**What is required**
Nothing outside the range below should be printed. Output exactly the lines from the line with "- ✅ Clasificar problemas de ML" to the line with "Les chambres de", both included.

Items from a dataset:
·····

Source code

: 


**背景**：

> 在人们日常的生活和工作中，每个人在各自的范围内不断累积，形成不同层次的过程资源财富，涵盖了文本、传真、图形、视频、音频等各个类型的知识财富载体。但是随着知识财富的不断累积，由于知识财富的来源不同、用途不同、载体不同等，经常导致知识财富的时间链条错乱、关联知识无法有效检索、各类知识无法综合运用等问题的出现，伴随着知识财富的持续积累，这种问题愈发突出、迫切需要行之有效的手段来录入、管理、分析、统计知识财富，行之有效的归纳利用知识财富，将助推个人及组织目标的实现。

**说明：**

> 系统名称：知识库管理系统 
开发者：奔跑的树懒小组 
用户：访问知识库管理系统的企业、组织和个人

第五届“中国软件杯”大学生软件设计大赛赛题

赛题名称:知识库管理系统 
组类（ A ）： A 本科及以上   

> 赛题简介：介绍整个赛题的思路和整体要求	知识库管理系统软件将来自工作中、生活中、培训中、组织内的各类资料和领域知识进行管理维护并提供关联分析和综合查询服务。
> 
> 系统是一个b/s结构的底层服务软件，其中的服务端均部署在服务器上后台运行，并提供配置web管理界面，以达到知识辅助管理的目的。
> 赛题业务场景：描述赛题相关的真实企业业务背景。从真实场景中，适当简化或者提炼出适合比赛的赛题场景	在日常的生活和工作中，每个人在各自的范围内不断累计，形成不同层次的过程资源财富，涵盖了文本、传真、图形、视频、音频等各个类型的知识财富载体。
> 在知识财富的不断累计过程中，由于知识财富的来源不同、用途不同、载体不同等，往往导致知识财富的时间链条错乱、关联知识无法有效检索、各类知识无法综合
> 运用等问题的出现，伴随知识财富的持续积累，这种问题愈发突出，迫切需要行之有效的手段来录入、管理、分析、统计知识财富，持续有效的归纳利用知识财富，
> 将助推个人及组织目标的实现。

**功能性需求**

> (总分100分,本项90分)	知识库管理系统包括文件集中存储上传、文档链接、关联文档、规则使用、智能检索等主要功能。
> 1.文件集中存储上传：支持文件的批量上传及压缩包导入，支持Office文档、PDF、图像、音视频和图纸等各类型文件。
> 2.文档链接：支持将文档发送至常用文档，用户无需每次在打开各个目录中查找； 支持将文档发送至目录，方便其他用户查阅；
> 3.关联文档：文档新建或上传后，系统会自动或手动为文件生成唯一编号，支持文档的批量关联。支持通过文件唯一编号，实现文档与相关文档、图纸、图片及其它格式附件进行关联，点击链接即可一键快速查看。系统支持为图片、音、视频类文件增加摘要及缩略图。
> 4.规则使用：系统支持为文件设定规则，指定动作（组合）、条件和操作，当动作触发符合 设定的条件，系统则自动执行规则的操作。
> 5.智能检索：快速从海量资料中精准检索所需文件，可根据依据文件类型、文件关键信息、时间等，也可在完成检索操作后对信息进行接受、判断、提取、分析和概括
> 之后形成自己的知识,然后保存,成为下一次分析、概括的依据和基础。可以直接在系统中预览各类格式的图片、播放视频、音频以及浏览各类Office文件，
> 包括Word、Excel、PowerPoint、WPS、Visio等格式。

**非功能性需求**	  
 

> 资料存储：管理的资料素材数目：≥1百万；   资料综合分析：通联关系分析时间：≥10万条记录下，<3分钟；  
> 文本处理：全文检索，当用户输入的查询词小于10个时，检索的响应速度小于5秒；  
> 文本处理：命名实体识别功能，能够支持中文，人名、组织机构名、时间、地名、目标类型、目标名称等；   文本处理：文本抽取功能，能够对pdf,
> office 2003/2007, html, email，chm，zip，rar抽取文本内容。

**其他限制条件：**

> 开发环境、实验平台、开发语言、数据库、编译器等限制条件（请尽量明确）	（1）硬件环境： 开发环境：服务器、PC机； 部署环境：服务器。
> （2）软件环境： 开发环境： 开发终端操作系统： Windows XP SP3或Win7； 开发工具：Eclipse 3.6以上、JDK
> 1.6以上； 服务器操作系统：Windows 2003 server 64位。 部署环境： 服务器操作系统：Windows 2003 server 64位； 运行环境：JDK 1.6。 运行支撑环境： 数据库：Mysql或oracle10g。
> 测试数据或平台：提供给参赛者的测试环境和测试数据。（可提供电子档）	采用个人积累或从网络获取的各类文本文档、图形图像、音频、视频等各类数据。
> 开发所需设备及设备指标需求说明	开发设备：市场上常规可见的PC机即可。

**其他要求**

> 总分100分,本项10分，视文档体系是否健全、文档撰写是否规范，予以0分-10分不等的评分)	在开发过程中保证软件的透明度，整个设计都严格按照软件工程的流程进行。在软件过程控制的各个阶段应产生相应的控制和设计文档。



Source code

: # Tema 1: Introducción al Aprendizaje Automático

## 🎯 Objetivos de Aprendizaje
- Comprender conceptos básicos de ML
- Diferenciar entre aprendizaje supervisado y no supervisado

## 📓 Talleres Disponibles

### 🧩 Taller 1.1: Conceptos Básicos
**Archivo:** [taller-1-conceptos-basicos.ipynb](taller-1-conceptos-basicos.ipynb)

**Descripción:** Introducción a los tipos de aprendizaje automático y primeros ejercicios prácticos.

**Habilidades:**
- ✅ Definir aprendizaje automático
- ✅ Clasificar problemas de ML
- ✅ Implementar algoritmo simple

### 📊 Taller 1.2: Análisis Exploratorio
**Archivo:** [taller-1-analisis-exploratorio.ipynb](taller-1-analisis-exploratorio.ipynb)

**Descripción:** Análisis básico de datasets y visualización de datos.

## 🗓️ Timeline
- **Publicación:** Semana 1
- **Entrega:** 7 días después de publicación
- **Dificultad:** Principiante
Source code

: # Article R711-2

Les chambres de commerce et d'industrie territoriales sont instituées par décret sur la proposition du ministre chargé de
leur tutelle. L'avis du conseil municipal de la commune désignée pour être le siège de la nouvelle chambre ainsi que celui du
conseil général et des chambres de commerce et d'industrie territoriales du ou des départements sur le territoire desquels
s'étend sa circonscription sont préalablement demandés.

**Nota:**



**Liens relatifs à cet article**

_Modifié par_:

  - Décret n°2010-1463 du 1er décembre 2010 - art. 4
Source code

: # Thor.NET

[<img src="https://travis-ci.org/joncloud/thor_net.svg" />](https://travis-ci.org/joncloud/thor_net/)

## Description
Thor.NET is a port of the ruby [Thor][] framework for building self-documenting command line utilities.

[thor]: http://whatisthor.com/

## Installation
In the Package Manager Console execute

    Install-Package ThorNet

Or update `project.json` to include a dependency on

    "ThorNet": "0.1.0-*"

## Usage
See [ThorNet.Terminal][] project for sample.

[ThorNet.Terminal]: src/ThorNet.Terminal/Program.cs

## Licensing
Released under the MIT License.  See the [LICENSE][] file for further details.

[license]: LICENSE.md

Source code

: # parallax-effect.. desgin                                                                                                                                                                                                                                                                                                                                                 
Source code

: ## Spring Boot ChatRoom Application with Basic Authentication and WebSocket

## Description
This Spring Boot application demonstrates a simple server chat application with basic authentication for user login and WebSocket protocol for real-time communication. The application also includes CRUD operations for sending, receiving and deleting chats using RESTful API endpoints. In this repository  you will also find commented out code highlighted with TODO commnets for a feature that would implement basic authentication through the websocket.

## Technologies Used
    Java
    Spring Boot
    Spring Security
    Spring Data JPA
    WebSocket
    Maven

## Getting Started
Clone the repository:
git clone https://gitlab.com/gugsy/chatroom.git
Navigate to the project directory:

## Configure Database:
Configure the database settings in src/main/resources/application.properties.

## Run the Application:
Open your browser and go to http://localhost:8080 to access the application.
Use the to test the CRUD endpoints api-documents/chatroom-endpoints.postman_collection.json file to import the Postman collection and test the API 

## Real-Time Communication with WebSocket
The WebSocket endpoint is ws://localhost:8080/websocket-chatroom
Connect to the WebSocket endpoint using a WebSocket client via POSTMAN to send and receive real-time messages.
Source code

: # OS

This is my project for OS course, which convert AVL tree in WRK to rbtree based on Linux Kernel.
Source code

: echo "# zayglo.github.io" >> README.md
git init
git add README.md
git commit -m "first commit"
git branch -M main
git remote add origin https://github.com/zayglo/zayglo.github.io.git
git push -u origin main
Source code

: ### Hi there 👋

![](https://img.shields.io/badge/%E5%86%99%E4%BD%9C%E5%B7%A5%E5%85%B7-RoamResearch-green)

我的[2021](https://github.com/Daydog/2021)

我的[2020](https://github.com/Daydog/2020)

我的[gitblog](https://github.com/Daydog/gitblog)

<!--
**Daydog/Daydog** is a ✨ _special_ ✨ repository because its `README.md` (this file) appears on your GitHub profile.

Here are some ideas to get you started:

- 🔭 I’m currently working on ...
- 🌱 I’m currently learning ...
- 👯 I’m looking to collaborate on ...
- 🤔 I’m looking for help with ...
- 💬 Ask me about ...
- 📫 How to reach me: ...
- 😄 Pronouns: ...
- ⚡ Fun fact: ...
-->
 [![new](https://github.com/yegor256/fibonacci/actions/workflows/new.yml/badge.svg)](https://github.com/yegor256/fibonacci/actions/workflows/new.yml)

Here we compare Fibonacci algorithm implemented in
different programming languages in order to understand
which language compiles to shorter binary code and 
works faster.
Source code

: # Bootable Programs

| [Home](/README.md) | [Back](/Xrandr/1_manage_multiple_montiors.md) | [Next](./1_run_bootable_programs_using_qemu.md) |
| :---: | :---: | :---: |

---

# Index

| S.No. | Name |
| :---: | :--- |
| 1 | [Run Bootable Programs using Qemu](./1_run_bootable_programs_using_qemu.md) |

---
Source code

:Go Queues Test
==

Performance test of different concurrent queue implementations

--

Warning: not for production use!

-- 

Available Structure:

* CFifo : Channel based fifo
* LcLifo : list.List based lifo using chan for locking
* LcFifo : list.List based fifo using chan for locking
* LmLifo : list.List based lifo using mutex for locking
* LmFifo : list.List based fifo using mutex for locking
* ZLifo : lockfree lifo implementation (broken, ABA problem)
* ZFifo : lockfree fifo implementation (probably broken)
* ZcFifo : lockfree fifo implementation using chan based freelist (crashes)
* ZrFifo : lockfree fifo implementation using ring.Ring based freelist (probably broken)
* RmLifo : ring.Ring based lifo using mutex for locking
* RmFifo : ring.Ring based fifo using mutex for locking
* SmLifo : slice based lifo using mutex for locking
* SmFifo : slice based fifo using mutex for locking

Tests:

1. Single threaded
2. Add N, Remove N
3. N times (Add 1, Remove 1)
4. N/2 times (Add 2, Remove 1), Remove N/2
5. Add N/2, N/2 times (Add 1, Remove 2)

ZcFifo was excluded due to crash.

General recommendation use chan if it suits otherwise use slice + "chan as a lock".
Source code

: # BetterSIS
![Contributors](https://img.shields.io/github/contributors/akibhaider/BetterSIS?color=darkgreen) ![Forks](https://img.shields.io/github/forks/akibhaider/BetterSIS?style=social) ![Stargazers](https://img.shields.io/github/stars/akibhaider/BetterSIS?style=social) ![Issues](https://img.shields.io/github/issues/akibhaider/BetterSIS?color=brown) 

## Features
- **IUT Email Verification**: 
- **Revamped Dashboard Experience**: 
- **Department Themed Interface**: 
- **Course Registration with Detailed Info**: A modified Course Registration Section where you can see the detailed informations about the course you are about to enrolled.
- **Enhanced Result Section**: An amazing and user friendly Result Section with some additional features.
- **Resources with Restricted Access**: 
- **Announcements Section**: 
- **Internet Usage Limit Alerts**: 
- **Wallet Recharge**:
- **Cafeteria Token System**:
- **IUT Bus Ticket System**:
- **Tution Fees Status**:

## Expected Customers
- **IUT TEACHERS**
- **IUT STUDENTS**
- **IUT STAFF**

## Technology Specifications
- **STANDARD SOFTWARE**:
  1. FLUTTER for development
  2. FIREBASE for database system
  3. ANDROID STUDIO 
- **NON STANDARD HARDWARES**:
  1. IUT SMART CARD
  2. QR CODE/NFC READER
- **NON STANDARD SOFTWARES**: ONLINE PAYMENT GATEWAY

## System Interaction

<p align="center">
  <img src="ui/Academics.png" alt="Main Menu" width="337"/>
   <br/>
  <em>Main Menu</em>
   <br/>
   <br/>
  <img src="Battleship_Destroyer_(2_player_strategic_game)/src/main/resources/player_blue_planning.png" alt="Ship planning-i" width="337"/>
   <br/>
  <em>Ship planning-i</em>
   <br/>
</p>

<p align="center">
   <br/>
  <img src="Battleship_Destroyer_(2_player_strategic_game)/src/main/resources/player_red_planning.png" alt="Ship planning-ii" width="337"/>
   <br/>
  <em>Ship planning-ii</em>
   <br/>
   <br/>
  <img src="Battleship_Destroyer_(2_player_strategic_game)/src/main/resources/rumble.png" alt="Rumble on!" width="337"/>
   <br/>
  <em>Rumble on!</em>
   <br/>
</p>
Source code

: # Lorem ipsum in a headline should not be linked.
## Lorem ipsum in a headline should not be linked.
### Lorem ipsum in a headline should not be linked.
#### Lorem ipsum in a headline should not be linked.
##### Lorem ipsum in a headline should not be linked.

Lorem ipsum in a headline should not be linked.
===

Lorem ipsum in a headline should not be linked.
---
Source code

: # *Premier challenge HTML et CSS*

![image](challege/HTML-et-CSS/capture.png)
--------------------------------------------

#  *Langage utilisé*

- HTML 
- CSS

·····

**Solution for this exercise**
- ✅ Clasificar problemas de ML
- ✅ Implementar algoritmo simple

### 📊 Taller 1.2: Análisis Exploratorio
**Archivo:** [taller-1-analisis-exploratorio.ipynb](taller-1-analisis-exploratorio.ipynb)

**Descripción:** Análisis básico de datasets y visualización de datos.

## 🗓️ Timeline
- **Publicación:** Semana 1
- **Entrega:** 7 días después de publicación
- **Dificultad:** Principiante
Source code

: # Article R711-2

Les chambres de commerce et d'industrie territoriales sont instituées par décret sur la proposition du ministre chargé de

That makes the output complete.